History is riddled with visionaries who never quite made it to the ‘holy land’. But Trimble came close.

He deserved his election as First Minister of Northern Ireland, alongside Seamus Mallon – another politician who did not fit the populist caricature.

They were as odd a couple as the ‘Chuckle Brothers’ who followed them. But both were principled, and prepared to speak uncomfortable truths.

What united them – indeed what united all those who believed there was a better way than division – was a fundamental belief that the use of violence for political ends was wrong.

Somewhere there is a parallel universe where unionism fully embraced Trimble’s lead, and where the uneasy beginnings of partnership government flourished. It is a disgrace that we were robbed of that opportunity here to build a new society.

This week, those who made Trimble’s life a misery should hang their heads in shame. And they should get back to the Assembly.

The Trimble we never really saw was the author of the letter to an ill Martin McGuinness: “I will never forget the truly historic first meeting of the Executive and how we approached that seriously and in good humour, marred only by the absence of two ministers. I think that that even-tempered manner was characteristic of all your time in office.”

Trimble’s journey was the classic one of many unionist leaders – from hard man (he was a member of Bill Craig’s Vanguard party and a Sunningdale wrecker) to peacemaker, and then rejection by those whose cause he had advanced.

Unlike Brian Faulkner, however, whose trajectory his mirrors most, Trimble’s contribution to Northern Ireland was significantly greater. The talks that led to the Good Friday Agreement were seismic. Sunningdale was a step. But the Agreement was a paradigm shift.

Battered and tattered though it is, that Agreement has transformed our politics – even the DUP has been forced to operate within its confines.

We would not have had a generation of relative peace without it, and we would not have had the Agreement without Trimble. The Nobel Prize was deserved. For all his faults, he was a politician motivated by a sense of public service. The RHI scandal, for example, would not have happened on his watch.

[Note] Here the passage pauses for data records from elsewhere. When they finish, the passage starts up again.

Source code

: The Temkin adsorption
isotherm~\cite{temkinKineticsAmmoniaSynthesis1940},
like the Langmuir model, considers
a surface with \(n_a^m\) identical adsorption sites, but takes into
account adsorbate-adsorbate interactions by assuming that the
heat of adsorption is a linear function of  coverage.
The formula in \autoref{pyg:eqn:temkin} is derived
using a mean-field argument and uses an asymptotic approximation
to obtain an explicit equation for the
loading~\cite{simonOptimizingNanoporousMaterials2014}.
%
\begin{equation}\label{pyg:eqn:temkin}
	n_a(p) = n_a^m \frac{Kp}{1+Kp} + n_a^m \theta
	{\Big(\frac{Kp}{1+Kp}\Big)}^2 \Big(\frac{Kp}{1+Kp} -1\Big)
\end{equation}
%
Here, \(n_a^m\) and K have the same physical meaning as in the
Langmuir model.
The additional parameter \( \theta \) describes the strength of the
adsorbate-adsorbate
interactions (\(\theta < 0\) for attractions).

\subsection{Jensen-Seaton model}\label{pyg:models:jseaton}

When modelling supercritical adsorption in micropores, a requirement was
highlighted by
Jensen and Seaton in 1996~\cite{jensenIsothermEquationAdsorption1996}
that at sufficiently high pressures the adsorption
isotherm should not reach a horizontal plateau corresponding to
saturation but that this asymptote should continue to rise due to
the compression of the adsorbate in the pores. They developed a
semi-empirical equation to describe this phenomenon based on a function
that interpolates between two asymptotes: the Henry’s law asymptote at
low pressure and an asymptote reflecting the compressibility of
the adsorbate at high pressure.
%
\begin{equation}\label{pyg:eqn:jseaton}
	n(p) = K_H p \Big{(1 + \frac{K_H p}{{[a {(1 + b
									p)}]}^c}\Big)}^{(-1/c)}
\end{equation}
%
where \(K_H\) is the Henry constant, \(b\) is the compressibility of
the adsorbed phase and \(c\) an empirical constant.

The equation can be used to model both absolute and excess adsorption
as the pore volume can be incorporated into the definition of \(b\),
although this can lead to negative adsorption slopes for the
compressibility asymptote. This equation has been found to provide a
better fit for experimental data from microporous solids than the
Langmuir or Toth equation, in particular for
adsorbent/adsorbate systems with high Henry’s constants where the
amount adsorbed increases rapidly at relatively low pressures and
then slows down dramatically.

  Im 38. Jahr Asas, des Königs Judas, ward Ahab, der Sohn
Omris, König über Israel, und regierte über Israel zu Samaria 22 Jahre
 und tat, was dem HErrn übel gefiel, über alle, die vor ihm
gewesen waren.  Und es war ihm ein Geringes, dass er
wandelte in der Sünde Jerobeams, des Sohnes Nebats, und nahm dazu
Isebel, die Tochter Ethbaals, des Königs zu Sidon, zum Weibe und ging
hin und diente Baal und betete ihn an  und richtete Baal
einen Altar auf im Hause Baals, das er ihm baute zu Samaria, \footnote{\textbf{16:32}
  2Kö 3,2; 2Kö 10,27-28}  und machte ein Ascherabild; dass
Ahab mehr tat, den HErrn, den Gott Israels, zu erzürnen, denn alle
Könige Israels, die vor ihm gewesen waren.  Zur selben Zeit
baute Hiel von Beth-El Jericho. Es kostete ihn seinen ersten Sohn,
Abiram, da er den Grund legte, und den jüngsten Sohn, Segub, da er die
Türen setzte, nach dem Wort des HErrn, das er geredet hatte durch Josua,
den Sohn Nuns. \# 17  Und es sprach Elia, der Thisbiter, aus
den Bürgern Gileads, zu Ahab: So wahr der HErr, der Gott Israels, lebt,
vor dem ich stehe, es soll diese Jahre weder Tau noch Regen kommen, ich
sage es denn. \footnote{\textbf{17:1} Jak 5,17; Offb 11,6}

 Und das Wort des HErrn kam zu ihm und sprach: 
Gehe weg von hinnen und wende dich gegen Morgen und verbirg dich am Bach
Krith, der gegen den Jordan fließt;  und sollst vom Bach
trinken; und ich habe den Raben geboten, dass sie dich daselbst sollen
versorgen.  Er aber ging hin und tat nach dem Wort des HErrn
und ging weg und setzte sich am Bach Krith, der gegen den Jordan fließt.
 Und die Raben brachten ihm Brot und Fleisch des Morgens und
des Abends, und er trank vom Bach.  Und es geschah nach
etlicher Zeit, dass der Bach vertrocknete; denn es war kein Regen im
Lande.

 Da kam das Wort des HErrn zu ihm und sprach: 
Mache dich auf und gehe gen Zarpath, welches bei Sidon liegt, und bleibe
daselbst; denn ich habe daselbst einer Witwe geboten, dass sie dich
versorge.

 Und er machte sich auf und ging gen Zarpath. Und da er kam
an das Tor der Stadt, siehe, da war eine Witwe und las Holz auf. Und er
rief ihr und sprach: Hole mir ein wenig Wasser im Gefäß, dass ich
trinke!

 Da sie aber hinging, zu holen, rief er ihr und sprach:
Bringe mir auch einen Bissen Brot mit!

It is almost obligatory to question the motives of politicians. But it is worth reflecting on the personal price paid by many whose energies were sapped in the peace process: John Hume, David Trimble, Martin McGuinness, Mo Mowlam and David Ervine.

It is also worth remembering two remarkable women who played as big a part as their husbands in the search for peace. Pat Hume and Daphne Trimble. May he rest in peace.